Perusahaan itu akhirnya memberikan penawaran pekerjaan sebagai asisten rumah tangga di Arab Saudi dan memfasilitasi keberangkatan Awe dari Batam menuju Arab Saudi via Jakarta.
Setibanya di Jakarta, dia dijemput oleh beberapa orang yang mengaku dari pihak perusahaan.
Dengan transportasi yang telah disediakan, Awe kemudian dibawa ke sebuah kamar kost.
“Sebenarnya saya sudah curiga, kenapa tidak dibawa ke perusahaan melainkan ke kosan. Namun mereka menjawab bahwa perusahaan tutup akibat pandemi Covid-19, hal ini terdengar masuk akal dan saya mengiyakan saja,” cerita Awe.

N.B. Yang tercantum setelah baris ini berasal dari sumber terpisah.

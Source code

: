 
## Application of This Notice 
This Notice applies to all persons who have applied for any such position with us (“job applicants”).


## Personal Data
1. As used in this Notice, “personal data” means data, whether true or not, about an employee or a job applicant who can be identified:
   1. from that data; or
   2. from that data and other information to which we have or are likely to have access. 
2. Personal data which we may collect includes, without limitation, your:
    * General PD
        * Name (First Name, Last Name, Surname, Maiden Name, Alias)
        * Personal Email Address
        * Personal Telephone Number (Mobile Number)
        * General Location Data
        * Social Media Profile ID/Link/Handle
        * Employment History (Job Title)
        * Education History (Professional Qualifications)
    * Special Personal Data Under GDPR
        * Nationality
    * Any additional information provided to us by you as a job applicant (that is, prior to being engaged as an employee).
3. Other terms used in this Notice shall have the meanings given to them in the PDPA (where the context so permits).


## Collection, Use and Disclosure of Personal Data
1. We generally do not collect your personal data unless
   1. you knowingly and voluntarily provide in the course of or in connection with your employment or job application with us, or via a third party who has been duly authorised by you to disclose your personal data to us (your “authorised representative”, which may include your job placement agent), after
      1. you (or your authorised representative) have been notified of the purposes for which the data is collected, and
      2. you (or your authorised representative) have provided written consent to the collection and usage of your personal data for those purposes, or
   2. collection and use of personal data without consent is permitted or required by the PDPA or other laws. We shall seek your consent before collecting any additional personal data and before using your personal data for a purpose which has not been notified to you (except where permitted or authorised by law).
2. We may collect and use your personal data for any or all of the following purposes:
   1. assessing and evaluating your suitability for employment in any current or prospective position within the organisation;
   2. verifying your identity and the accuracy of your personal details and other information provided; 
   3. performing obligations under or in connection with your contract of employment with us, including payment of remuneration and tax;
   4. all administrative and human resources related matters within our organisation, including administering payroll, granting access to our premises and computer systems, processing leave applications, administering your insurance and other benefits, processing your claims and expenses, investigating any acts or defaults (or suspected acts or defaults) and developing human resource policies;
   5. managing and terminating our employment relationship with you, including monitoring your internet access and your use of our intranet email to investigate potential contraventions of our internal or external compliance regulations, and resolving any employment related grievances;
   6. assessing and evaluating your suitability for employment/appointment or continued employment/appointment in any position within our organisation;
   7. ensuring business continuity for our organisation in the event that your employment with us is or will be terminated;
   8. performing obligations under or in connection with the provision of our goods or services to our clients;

Dari kosan, kemudian Awe mengaku dipindahkan ke lokasi penampungan yang berada di Jakarta Timur.
Di sana Awe bertemu dengan beberapa calon buruh migran lain dari berbagai daerah di Indonesia.
Awe sendiri mengaku proses keberangkatannya ke Arab Saudi tergolong cepat, jika dihitung dari waktu pengurusan berkas yang dilakukan oleh pihak perusahaan.
Walau demikian, proses pemberangkatannya diakui Awe sangat mencurigakan, termasuk keberangkatan melalui jalur bandara yang tidak disertai dengan visa.
“Saya pikir langsung diterbangkan ke Arab, rupanya kami menuju Dubai terlebih dahulu. Di sana lagi-lagi kami ditempatkan di lokasi penampungan yang berada di Yordania," papar Awe.
Baca juga: 30 TKI Disekap, Disiksa, dan Dijual di Myanmar: Kami Tak Sanggup Lagi, Mohon Bantu Kami Pak Jokowi
Awe kemudian menggambarkan kondisi memprihatinkan yang disaksikannya saat tiba di lokasi penampungan ini.
Ada wanita yang sudah berusia lanjut, ada yang hamil, dan beberapa yang memang kondisinya memprihatinkan karena stres akibat tidak bisa pulang.
“Mirisnya lagi, dari mereka hanya sedikit yang punya paspor,” cerita Awe.
Selama empat minggu berada di lokasi penampungan ini, Awe juga menceritakan mengenai bentuk kekerasan fisik, maupun kekerasan seksual yang dihadapi oleh para pekerja di lokasi penampungan.
Bahkan para perempuan dari Indonesia ini, kerap dianggap sebagai piala untuk diperebutkan oleh pengurus penampungan tempatnya berada.
“Hampir setiap malam beberapa Tenaga Kerja Wanita (TKW) dipanggil keluar ruangan, dan kemudian kembali lagi setelah tengah malam. Dari sana saya mendengar cerita bahwa TKI dari Indonesia, seperti trophy di sana,” ungkap Awe.